Tuesday, March 5, 2013

Waiting for the illusionist
















(photo: jorge barrera)

Chavez laying hands on a heat stroke victim during the final rally before the 2004 referendum on his presidency.



"....opening a way among the lepers and blind men and cripples who begged the salt of health from his hands...."
The Autumn of the Patriarch, Gabriel Garcia Marquez

Just before he took office in 1999, Chávez traveled with Nobel laureate Gabriel García Márquez to Cuba. "I was overwhelmed by the feeling that I had just been traveling and chatting pleasantly with two opposing men," Márquez later wrote of the two faces of Chavez. "One to whom the caprices of fate had given an opportunity to save his country. The other, an illusionist, who could pass into the history books as just another despot." With Chávez's legacy still unfolding, we are left to choose the face we prefer to see.

A night in 23

The Saturday before the referendum vote I stayed in the 23 Enero barrio, named after the day in 1958 that dictator Perez Jimenez was overthrown. Here the most militant of Chavez' grassroots supporters live and fight and one aging revolutionary told me blood would flow if Chavez lost the vote. “I never thought we would get the revolution without a bullet,” he said. All night gunfire and fireworks burst in a darkness drenched with Salsa music. The Tupamaros were running security and their radios crackled every time an unidentified vehicle entered the barrio. Everyone was armed. The guy I was with stuffed a Glock 9 mm in his pants before we went for a walk by the wall of martyrs painted with the faces of their assassinated comrades. I slept for a couple hours that night in a 1950s era concrete slab apartment building so infested with crime my billet would not go up certain staircases fearing we could be mugged on the way to his sparsely decorated apartment with the single crucifix hanging on a bare wall in the guest room. We ate arepas at 5 a.m., unable to sleep as a result of the endless racket that rocked the night. By 7 a.m. I entered the school house where Chavez was expected to cast his ballot. Media were beginning to assemble there and I bought a coffee for one of the soldiers who said he hadn’t eaten breakfast that day. Smoking filterless Mexican cigarettes handed out by a reporter for Narco News we waited for the Man to arrive. A Colombian radio reporter told me democracy had ended in Venezuela. “He won’t leave without bloodshed,” he said.
I got a picture of him
Pandemonium met Chavez when he arrived. Penned in a small area just outside the voting booths, the hundred or so journalists and photographers crushed to the front the moment the president appeared before the microphone. A cameraman climbed on my back to get off a shot. Soldiers barred the doors as Chavez left. Outside, barrio residents had gathered in a frenzy of hero worship as the media banged on the metal gates and shouted to bet let out.
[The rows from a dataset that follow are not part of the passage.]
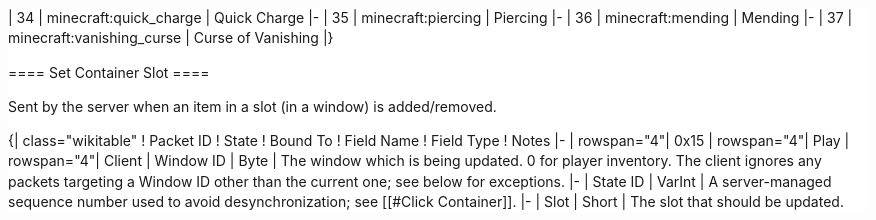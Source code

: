  | 34
 | minecraft:quick_charge
 | Quick Charge
 |-
 | 35
 | minecraft:piercing
 | Piercing
 |-
 | 36
 | minecraft:mending
 | Mending
 |-
 | 37
 | minecraft:vanishing_curse
 | Curse of Vanishing
 |}

==== Set Container Slot ====

Sent by the server when an item in a slot (in a window) is added/removed.

{| class="wikitable"
 ! Packet ID
 ! State
 ! Bound To
 ! Field Name
 ! Field Type
 ! Notes
 |-
 | rowspan="4"| 0x15
 | rowspan="4"| Play
 | rowspan="4"| Client
 | Window ID
 | Byte
 | The window which is being updated. 0 for player inventory. The client ignores any packets targeting a Window ID other than the current one; see below for exceptions.
 |-
 | State ID
 | VarInt
 | A server-managed sequence number used to avoid desynchronization; see [[#Click Container]].
 |-
 | Slot
 | Short
 | The slot that should be updated.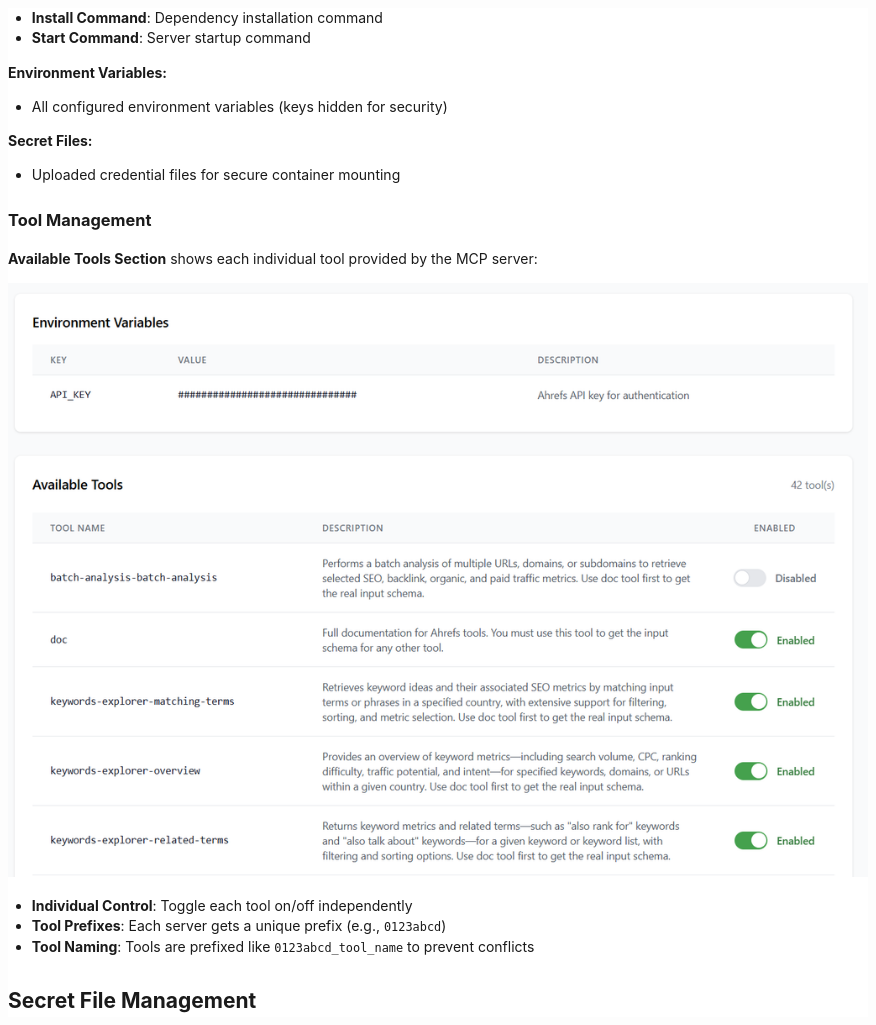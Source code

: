 - **Install Command**: Dependency installation command
- **Start Command**: Server startup command

**Environment Variables:**

- All configured environment variables (keys hidden for security)

**Secret Files:**

- Uploaded credential files for secure container mounting

### Tool Management

**Available Tools Section** shows each individual tool provided by the MCP server:

<div class="screenshot-container">
  <img src="../assets/MCP Anywhere View Server 1.PNG" alt="Detailed Server Tools">
</div>

- **Individual Control**: Toggle each tool on/off independently
- **Tool Prefixes**: Each server gets a unique prefix (e.g., `0123abcd`) 
- **Tool Naming**: Tools are prefixed like `0123abcd_tool_name` to prevent conflicts

## Secret File Management
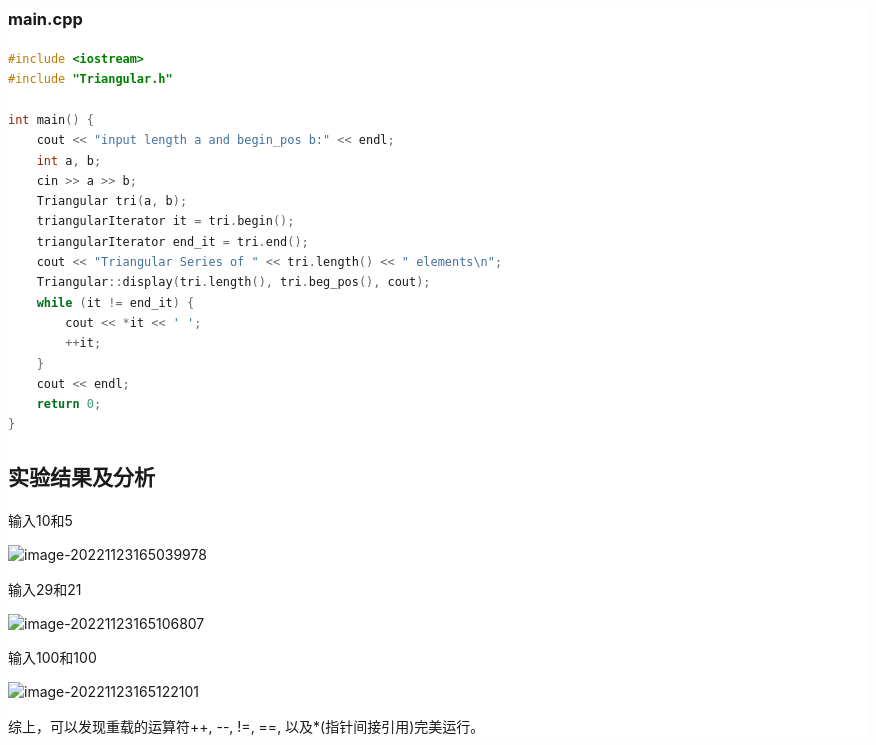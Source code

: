 ### main.cpp

```cpp
#include <iostream>
#include "Triangular.h"

int main() {
    cout << "input length a and begin_pos b:" << endl;
    int a, b;
    cin >> a >> b;
    Triangular tri(a, b);
    triangularIterator it = tri.begin();
    triangularIterator end_it = tri.end();
    cout << "Triangular Series of " << tri.length() << " elements\n";
    Triangular::display(tri.length(), tri.beg_pos(), cout);
    while (it != end_it) {
        cout << *it << ' ';
        ++it;
    }
    cout << endl;
    return 0;
}
```

## 实验结果及分析

输入10和5

![image-20221123165039978](https://adguycn990-typoraimage.oss-cn-hangzhou.aliyuncs.com/202211231650148.png)

输入29和21

![image-20221123165106807](https://adguycn990-typoraimage.oss-cn-hangzhou.aliyuncs.com/202211231651665.png)

输入100和100

![image-20221123165122101](https://adguycn990-typoraimage.oss-cn-hangzhou.aliyuncs.com/202211231651295.png)

综上，可以发现重载的运算符++, --, !=, ==, 以及*(指针间接引用)完美运行。
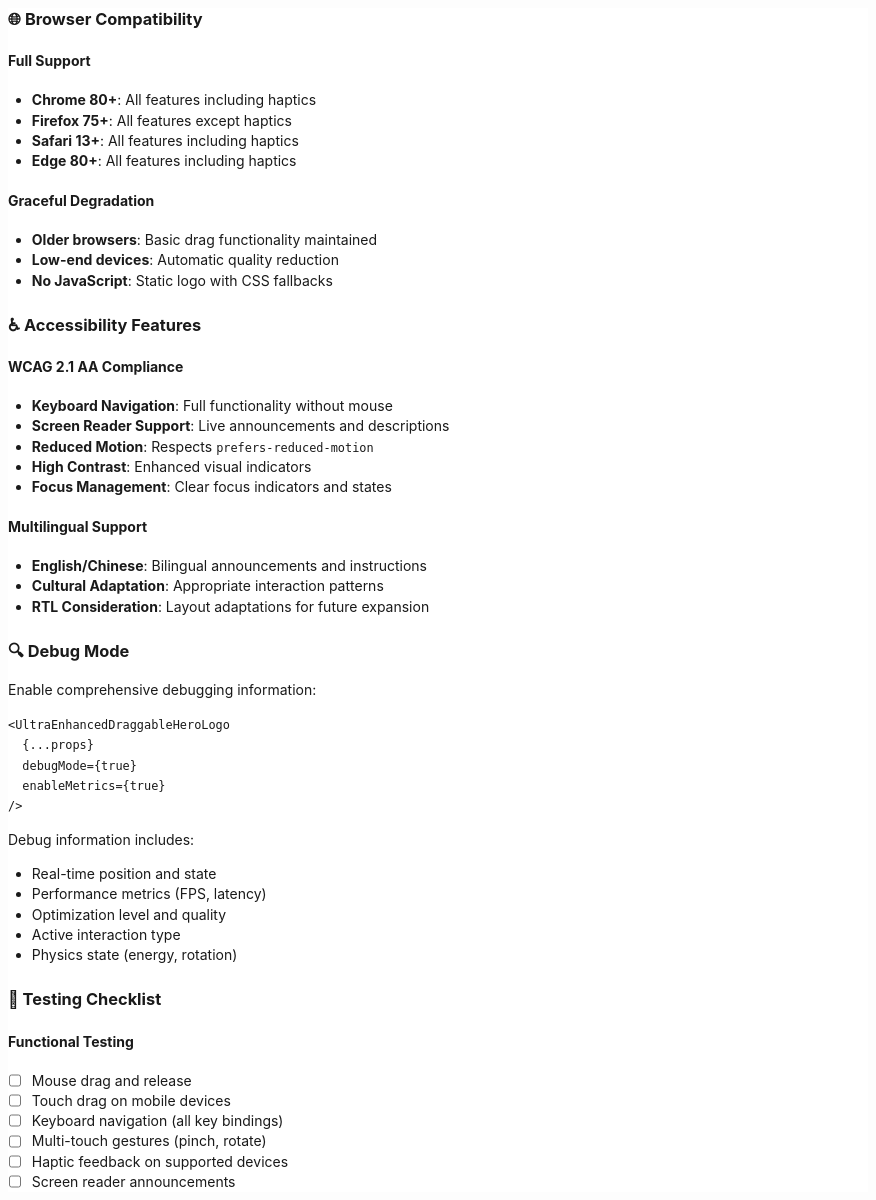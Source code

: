 ### 🌐 Browser Compatibility

#### Full Support
- **Chrome 80+**: All features including haptics
- **Firefox 75+**: All features except haptics
- **Safari 13+**: All features including haptics
- **Edge 80+**: All features including haptics

#### Graceful Degradation
- **Older browsers**: Basic drag functionality maintained
- **Low-end devices**: Automatic quality reduction
- **No JavaScript**: Static logo with CSS fallbacks

### ♿ Accessibility Features

#### WCAG 2.1 AA Compliance
- **Keyboard Navigation**: Full functionality without mouse
- **Screen Reader Support**: Live announcements and descriptions
- **Reduced Motion**: Respects `prefers-reduced-motion`
- **High Contrast**: Enhanced visual indicators
- **Focus Management**: Clear focus indicators and states

#### Multilingual Support
- **English/Chinese**: Bilingual announcements and instructions
- **Cultural Adaptation**: Appropriate interaction patterns
- **RTL Consideration**: Layout adaptations for future expansion

### 🔍 Debug Mode

Enable comprehensive debugging information:
```tsx
<UltraEnhancedDraggableHeroLogo
  {...props}
  debugMode={true}
  enableMetrics={true}
/>
```

Debug information includes:
- Real-time position and state
- Performance metrics (FPS, latency)
- Optimization level and quality
- Active interaction type
- Physics state (energy, rotation)

### 🧪 Testing Checklist

#### Functional Testing
- [ ] Mouse drag and release
- [ ] Touch drag on mobile devices
- [ ] Keyboard navigation (all key bindings)
- [ ] Multi-touch gestures (pinch, rotate)
- [ ] Haptic feedback on supported devices
- [ ] Screen reader announcements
When the gates opened a mad wave of television cameras and reporters gushed out, everyone straining to get close to Chavez, to ask a question, take a final photo. Our wave swirled into the mass of red-shirted, dancing Chavez supporters delirious in the presence of their savior held at bay by the armed presidential escort. As Chavez’ motorcade left and the waters subsided a Brazilian journalist tugged my arm and with a beaming face showed me a photograph in his small digital camera. “I got a picture of him,” he said.
The Man won
At 4 a.m. Monday there was a banging on my apartment door. It was my neighbour. “Chavez won, Chavez won.” Rain was falling in torrents. I called a cab that hushed through the empty mirrored streets to downtown. The cab’s radio was on and Chavez was rolling into his victory speech. I put my tape recorder over the back speakers. “The people have spoken with the voice of God.” The cab driver stopped near an alley that led to Miraflores, the presidential palace. There, aglow in television lights that turned each raindrop into a sliver needle, Chavez stood in a balcony, the Venezuelan flag draped over the railing. “The Man won, the Man won,” screamed a dancing woman into my tape recorder. It was a controlled riot of ecstasy. A fire dancer twirled a flaming baton that seemed impervious to the water that had drenched my shirt to the skin.
I thought we were going to win
At 6 a.m. I walked by a Catholic church in central Caracas. The rain had subsided and through the open door I could see several people standing, rosaries in hand, heads bowed. A man walked out. He was from Catia, a working-class neighbourhood with a thriving black market of electronics, gold and pirated DVDs. He had tears in his eyes. He voted against Chavez. “I thought we were going to win,” he said.